— WHAT THE EXERCISE ASKS —
Every line with "Ground" in it must be copied from the data.

— Stored data entries —
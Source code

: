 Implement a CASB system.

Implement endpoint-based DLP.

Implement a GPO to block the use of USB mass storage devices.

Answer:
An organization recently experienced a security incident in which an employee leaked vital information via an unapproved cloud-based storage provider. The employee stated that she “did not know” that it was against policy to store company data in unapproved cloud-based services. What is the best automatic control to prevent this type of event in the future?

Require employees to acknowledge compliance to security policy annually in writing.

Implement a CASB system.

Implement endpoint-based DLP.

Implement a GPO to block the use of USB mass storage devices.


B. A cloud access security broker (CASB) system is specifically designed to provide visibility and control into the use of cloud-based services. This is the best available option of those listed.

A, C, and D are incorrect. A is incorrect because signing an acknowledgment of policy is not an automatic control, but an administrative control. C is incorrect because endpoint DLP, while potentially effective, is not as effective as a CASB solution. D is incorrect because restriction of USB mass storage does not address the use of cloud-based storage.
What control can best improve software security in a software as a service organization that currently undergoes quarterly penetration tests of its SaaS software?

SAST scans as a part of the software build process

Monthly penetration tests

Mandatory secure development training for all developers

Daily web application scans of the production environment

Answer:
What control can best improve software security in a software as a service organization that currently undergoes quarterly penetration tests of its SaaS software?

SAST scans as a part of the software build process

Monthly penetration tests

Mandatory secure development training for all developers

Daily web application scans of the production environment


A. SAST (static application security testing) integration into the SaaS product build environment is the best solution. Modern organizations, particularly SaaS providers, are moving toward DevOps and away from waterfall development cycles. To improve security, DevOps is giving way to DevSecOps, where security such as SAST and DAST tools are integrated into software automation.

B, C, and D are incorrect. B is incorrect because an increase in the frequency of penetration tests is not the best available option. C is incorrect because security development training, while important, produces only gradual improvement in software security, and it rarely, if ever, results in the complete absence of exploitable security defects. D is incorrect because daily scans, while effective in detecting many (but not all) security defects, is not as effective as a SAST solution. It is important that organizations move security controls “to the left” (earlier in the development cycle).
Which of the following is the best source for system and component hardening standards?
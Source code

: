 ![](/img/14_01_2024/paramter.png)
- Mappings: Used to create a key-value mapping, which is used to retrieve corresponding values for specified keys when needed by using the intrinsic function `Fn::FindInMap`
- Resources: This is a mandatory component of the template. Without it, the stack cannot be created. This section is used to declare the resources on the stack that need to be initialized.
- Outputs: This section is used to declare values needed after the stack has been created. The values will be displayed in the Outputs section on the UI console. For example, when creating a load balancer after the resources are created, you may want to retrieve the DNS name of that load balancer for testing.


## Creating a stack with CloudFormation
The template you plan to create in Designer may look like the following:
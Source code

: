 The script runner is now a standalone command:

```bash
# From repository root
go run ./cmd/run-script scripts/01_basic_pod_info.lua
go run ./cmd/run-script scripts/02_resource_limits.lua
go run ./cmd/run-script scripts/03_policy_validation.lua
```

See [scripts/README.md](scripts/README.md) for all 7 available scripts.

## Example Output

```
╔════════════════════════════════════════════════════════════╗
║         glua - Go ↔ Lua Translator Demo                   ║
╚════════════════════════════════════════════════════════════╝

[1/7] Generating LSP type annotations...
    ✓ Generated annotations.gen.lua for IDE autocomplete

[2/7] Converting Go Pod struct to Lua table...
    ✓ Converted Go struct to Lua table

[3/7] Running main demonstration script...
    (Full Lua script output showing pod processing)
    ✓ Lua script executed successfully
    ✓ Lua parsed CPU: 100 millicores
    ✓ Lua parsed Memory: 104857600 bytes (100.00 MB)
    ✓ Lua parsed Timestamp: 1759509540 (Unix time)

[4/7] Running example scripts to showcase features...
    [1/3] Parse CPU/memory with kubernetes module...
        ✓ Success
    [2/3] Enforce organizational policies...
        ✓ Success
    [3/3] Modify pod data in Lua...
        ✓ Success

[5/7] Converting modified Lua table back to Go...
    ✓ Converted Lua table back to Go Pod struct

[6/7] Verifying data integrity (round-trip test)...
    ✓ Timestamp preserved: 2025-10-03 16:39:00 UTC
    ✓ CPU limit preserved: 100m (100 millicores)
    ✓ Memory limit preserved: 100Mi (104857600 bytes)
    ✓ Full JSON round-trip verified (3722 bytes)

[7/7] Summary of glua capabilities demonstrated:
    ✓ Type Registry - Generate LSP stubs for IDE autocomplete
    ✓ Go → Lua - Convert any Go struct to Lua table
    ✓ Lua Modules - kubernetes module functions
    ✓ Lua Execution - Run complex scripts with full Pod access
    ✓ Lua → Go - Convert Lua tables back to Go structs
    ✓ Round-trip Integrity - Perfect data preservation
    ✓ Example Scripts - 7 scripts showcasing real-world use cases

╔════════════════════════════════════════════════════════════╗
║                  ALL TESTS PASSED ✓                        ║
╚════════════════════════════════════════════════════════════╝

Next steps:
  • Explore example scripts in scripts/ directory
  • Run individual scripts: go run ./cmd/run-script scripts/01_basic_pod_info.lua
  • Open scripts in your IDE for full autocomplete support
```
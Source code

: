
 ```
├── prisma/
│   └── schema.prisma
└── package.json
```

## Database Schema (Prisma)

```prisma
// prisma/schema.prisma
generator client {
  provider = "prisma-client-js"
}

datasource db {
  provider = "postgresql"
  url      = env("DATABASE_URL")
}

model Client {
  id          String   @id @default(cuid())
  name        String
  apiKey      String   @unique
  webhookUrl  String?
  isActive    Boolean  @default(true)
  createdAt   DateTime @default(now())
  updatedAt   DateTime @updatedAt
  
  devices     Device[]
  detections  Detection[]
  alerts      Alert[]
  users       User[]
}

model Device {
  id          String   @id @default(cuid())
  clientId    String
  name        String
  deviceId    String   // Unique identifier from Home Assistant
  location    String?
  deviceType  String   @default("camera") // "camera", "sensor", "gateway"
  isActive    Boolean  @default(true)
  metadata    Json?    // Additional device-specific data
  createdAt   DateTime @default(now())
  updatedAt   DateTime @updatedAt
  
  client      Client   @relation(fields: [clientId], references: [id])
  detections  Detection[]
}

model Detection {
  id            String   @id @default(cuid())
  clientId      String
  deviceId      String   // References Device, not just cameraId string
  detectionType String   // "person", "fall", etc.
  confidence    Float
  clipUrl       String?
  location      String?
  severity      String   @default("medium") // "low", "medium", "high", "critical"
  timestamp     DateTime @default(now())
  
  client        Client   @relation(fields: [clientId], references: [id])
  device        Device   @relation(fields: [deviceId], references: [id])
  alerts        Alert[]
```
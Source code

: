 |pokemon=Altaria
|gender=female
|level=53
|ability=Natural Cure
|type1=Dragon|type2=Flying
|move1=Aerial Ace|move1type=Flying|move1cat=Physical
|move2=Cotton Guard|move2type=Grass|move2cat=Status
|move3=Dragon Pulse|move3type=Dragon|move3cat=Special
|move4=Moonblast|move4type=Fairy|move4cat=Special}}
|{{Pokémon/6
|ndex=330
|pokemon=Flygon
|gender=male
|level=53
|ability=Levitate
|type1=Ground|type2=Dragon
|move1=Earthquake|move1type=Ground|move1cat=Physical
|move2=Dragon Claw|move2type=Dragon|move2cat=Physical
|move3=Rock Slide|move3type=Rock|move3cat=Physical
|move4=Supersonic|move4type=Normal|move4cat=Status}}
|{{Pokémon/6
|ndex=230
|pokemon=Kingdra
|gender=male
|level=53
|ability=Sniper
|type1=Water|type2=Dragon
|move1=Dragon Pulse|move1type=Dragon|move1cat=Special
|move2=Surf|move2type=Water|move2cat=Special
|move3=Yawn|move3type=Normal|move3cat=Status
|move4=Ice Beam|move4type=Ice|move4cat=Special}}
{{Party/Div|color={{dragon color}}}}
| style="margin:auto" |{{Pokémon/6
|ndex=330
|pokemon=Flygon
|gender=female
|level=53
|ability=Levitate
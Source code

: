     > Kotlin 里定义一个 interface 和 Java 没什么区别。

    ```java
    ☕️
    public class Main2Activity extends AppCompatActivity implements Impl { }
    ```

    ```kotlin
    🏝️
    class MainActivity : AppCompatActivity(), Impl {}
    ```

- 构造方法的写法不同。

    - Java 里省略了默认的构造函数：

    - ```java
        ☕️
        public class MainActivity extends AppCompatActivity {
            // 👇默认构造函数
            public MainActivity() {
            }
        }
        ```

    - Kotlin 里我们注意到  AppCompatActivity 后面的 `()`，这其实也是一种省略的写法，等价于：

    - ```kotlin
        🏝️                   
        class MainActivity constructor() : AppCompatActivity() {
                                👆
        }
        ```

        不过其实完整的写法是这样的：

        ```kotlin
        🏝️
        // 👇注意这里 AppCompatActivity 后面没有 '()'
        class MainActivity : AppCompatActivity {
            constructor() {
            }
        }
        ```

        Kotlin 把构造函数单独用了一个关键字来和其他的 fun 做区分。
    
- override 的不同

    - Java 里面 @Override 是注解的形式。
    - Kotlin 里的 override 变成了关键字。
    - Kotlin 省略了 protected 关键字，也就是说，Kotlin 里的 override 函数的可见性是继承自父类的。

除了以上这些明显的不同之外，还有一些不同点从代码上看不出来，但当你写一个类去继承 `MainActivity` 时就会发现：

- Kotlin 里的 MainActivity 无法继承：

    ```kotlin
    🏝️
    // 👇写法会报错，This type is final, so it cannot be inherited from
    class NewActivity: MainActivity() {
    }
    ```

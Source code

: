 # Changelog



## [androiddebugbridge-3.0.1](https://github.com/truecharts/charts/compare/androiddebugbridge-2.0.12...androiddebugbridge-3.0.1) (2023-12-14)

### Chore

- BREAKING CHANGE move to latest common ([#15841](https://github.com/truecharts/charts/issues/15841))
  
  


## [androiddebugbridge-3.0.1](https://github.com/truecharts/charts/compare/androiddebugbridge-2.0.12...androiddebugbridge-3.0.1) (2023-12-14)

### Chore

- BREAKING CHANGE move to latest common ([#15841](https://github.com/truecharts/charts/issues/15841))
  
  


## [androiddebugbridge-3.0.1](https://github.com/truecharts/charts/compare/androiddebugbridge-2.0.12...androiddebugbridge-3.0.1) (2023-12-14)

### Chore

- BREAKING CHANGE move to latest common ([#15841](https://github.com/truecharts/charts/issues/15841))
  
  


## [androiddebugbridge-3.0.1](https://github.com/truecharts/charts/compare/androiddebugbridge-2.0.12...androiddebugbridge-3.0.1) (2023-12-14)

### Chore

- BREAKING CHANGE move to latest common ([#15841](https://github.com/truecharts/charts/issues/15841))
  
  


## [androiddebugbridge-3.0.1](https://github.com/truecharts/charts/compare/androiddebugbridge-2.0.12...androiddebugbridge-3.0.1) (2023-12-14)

— TASK OUTPUT —
|type1=Ground|type2=Dragon
|move1=Earthquake|move1type=Ground|move1cat=Physical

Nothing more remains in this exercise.